## Records contained in a dataset
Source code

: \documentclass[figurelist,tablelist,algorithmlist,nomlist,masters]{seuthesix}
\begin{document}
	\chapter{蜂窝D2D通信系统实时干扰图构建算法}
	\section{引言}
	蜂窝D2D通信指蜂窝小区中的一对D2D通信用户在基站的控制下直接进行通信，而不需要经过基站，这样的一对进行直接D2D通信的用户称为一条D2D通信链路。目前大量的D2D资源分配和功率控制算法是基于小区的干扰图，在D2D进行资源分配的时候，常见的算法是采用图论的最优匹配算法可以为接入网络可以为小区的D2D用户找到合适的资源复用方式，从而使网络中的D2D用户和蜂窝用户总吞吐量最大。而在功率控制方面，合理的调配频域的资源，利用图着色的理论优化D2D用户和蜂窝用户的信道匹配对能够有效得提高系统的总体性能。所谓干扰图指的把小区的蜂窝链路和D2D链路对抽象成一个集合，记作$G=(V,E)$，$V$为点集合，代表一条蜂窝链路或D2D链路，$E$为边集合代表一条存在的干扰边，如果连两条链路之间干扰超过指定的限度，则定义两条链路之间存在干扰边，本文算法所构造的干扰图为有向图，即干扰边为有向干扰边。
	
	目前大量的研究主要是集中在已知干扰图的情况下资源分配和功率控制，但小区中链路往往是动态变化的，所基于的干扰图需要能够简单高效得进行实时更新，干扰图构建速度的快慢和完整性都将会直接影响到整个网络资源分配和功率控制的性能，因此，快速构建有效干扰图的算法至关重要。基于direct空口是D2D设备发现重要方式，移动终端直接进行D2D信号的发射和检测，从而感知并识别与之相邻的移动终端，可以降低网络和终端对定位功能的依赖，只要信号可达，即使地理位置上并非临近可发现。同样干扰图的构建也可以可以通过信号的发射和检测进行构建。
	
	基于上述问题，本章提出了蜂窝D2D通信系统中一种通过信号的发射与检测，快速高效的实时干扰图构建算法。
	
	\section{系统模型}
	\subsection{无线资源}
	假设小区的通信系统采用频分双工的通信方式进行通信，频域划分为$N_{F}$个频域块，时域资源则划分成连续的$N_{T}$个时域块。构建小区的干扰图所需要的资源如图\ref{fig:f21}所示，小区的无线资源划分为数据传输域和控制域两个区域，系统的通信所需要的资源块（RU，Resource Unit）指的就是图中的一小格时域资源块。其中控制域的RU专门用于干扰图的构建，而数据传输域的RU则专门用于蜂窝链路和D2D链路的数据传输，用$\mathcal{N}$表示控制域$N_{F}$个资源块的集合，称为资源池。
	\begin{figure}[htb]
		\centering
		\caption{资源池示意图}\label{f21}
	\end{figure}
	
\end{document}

## WHAT IS BEING ASKED
Nothing in the records above may be left out; repeat them exactly.

## WRITTEN ANSWER
Source code

: \documentclass[figurelist,tablelist,algorithmlist,nomlist,masters]{seuthesix}
\begin{document}
	\chapter{蜂窝D2D通信系统实时干扰图构建算法}
	\section{引言}
	蜂窝D2D通信指蜂窝小区中的一对D2D通信用户在基站的控制下直接进行通信，而不需要经过基站，这样的一对进行直接D2D通信的用户称为一条D2D通信链路。目前大量的D2D资源分配和功率控制算法是基于小区的干扰图，在D2D进行资源分配的时候，常见的算法是采用图论的最优匹配算法可以为接入网络可以为小区的D2D用户找到合适的资源复用方式，从而使网络中的D2D用户和蜂窝用户总吞吐量最大。而在功率控制方面，合理的调配频域的资源，利用图着色的理论优化D2D用户和蜂窝用户的信道匹配对能够有效得提高系统的总体性能。所谓干扰图指的把小区的蜂窝链路和D2D链路对抽象成一个集合，记作$G=(V,E)$，$V$为点集合，代表一条蜂窝链路或D2D链路，$E$为边集合代表一条存在的干扰边，如果连两条链路之间干扰超过指定的限度，则定义两条链路之间存在干扰边，本文算法所构造的干扰图为有向图，即干扰边为有向干扰边。
	
	目前大量的研究主要是集中在已知干扰图的情况下资源分配和功率控制，但小区中链路往往是动态变化的，所基于的干扰图需要能够简单高效得进行实时更新，干扰图构建速度的快慢和完整性都将会直接影响到整个网络资源分配和功率控制的性能，因此，快速构建有效干扰图的算法至关重要。基于direct空口是D2D设备发现重要方式，移动终端直接进行D2D信号的发射和检测，从而感知并识别与之相邻的移动终端，可以降低网络和终端对定位功能的依赖，只要信号可达，即使地理位置上并非临近可发现。同样干扰图的构建也可以可以通过信号的发射和检测进行构建。
	
	基于上述问题，本章提出了蜂窝D2D通信系统中一种通过信号的发射与检测，快速高效的实时干扰图构建算法。
	
	\section{系统模型}
	\subsection{无线资源}
	假设小区的通信系统采用频分双工的通信方式进行通信，频域划分为$N_{F}$个频域块，时域资源则划分成连续的$N_{T}$个时域块。构建小区的干扰图所需要的资源如图\ref{fig:f21}所示，小区的无线资源划分为数据传输域和控制域两个区域，系统的通信所需要的资源块（RU，Resource Unit）指的就是图中的一小格时域资源块。其中控制域的RU专门用于干扰图的构建，而数据传输域的RU则专门用于蜂窝链路和D2D链路的数据传输，用$\mathcal{N}$表示控制域$N_{F}$个资源块的集合，称为资源池。
	\begin{figure}[htb]
		\centering
		\caption{资源池示意图}\label{f21}
	\end{figure}
	
\end{document}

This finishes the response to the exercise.